[Input material — start]

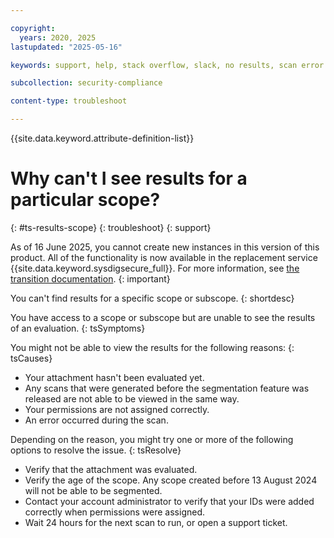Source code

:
 ```yaml
---

copyright:
  years: 2020, 2025
lastupdated: "2025-05-16"

keywords: support, help, stack overflow, slack, no results, scan error

subcollection: security-compliance

content-type: troubleshoot

---
```


{{site.data.keyword.attribute-definition-list}}

# Why can't I see results for a particular scope?
{: #ts-results-scope}
{: troubleshoot}
{: support}



As of 16 June 2025, you cannot create new instances in this version of this product. All of the functionality is now available in the replacement service {{site.data.keyword.sysdigsecure_full}}. For more information, see [the transition documentation](/docs/security-compliance?topic=security-compliance-scc-transition). 
{: important}



You can't find results for a specific scope or subscope.
{: shortdesc}


You have access to a scope or subscope but are unable to see the results of an evaluation.
{: tsSymptoms}

You might not be able to view the results for the following reasons:
{: tsCauses}

* Your attachment hasn't been evaluated yet.
* Any scans that were generated before the segmentation feature was released are not able to be viewed in the same way.
* Your permissions are not assigned correctly.
* An error occurred during the scan.

Depending on the reason, you might try one or more of the following options to resolve the issue.
{: tsResolve}

* Verify that the attachment was evaluated.
* Verify the age of the scope. Any scope created before 13 August 2024 will not be able to be segmented.
* Contact your account administrator to verify that your IDs were added correctly when permissions were assigned.
* Wait 24 hours for the next scan to run, or open a support ticket.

[Input material — finish]

▶ _Exercise goal_:
Your task is to retype the records above in full and exactly, omitting the pictures.

▶ _Output of the exercise_:
Source code

:
 ```yaml
---

copyright:
  years: 2020, 2025
lastupdated: "2025-05-16"

keywords: support, help, stack overflow, slack, no results, scan error

subcollection: security-compliance

content-type: troubleshoot

---
```


{{site.data.keyword.attribute-definition-list}}

# Why can't I see results for a particular scope?
{: #ts-results-scope}
{: troubleshoot}
{: support}



As of 16 June 2025, you cannot create new instances in this version of this product. All of the functionality is now available in the replacement service {{site.data.keyword.sysdigsecure_full}}. For more information, see [the transition documentation](/docs/security-compliance?topic=security-compliance-scc-transition). 
{: important}



You can't find results for a specific scope or subscope.
{: shortdesc}


You have access to a scope or subscope but are unable to see the results of an evaluation.
{: tsSymptoms}

You might not be able to view the results for the following reasons:
{: tsCauses}

* Your attachment hasn't been evaluated yet.
* Any scans that were generated before the segmentation feature was released are not able to be viewed in the same way.
* Your permissions are not assigned correctly.
* An error occurred during the scan.

Depending on the reason, you might try one or more of the following options to resolve the issue.
{: tsResolve}

* Verify that the attachment was evaluated.
* Verify the age of the scope. Any scope created before 13 August 2024 will not be able to be segmented.
* Contact your account administrator to verify that your IDs were added correctly when permissions were assigned.
* Wait 24 hours for the next scan to run, or open a support ticket.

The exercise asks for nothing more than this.